• Action item
Run through the records and, wherever a line holds the word "outputs", return that line.

------ Task input ------

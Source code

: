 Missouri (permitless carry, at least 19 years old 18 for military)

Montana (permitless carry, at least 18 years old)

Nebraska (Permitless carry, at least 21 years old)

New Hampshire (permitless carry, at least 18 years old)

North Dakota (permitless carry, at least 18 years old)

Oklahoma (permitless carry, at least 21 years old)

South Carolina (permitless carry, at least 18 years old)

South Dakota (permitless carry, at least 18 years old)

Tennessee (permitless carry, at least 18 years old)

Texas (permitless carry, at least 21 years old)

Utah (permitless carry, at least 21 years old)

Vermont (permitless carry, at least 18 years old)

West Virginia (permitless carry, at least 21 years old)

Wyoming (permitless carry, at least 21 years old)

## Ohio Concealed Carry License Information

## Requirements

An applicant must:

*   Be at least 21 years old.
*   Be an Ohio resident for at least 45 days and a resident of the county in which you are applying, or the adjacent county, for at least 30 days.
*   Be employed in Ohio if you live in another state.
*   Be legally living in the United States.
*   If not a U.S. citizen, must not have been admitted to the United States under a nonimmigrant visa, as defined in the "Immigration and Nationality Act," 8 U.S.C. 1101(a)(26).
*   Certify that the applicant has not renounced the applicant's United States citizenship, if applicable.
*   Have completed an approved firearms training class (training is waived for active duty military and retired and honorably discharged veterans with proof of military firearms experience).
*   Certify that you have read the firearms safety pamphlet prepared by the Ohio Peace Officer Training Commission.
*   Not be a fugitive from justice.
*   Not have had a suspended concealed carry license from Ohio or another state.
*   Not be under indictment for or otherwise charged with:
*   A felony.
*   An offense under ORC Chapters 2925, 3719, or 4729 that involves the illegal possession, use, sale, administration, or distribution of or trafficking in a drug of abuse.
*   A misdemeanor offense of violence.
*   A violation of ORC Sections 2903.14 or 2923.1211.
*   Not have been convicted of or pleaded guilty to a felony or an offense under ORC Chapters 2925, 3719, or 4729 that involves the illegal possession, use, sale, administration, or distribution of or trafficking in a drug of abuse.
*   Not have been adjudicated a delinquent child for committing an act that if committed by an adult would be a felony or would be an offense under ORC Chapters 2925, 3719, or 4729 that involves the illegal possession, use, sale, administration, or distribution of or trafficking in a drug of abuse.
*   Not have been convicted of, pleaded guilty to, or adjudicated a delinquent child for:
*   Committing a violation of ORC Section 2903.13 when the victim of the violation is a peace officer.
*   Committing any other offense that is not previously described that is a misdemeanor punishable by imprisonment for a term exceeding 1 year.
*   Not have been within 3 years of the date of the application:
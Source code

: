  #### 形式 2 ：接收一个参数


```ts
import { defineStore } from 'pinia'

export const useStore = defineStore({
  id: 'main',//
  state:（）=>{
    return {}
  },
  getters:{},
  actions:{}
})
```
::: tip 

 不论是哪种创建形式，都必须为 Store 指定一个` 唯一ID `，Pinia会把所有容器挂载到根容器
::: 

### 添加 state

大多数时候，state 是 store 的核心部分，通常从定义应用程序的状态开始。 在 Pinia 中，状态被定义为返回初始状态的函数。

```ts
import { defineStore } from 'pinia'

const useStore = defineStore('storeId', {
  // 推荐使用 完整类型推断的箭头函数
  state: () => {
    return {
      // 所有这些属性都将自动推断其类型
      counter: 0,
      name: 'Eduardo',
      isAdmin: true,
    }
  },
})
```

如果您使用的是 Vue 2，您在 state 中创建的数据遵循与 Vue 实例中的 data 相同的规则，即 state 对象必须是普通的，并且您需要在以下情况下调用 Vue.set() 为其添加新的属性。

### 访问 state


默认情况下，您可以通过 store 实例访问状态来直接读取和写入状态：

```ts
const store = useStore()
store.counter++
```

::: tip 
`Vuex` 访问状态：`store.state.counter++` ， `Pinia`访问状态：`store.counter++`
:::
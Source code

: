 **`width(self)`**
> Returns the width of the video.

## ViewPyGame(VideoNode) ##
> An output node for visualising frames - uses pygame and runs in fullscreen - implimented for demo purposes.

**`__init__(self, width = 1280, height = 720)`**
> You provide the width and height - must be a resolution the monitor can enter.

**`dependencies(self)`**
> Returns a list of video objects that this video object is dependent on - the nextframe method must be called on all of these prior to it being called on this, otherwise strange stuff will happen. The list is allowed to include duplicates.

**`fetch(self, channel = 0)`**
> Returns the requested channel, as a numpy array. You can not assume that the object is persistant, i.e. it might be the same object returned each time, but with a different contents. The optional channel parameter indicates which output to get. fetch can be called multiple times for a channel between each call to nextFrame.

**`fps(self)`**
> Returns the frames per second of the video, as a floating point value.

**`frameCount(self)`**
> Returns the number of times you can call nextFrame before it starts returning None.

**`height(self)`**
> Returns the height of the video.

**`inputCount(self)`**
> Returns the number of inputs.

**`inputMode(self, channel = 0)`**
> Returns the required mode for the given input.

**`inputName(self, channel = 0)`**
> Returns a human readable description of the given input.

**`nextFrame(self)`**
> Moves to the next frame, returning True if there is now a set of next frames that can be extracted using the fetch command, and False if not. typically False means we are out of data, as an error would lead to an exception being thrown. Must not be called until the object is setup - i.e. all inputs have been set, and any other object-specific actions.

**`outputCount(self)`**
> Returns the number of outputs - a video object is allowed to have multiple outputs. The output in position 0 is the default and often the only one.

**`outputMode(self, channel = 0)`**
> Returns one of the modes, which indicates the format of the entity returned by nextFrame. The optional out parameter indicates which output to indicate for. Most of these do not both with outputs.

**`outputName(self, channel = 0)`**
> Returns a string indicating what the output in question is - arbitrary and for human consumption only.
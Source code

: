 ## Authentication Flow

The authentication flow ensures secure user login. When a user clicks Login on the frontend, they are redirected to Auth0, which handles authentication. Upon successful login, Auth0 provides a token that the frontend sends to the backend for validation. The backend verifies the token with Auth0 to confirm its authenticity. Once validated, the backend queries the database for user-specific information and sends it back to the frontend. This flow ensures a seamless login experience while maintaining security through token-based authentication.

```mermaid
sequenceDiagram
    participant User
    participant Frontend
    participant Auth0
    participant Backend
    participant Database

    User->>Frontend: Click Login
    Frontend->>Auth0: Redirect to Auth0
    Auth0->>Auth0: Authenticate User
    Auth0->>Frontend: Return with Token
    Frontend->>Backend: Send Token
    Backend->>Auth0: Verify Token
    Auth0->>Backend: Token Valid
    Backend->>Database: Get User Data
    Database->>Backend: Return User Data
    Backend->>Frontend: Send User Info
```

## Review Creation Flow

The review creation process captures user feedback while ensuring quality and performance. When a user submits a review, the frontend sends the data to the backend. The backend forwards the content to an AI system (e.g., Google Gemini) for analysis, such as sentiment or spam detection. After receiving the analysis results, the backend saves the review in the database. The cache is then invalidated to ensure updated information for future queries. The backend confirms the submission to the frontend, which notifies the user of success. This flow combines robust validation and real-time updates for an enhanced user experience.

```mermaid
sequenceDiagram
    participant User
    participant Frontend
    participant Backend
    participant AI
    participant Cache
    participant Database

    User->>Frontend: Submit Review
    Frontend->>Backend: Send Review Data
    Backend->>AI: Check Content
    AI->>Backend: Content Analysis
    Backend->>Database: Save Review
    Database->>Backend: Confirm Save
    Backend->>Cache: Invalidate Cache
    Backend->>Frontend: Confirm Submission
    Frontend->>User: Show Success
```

------

• The completed task
> Returns the number of outputs - a video object is allowed to have multiple outputs. The output in position 0 is the default and often the only one.
> Returns one of the modes, which indicates the format of the entity returned by nextFrame. The optional out parameter indicates which output to indicate for. Most of these do not both with outputs.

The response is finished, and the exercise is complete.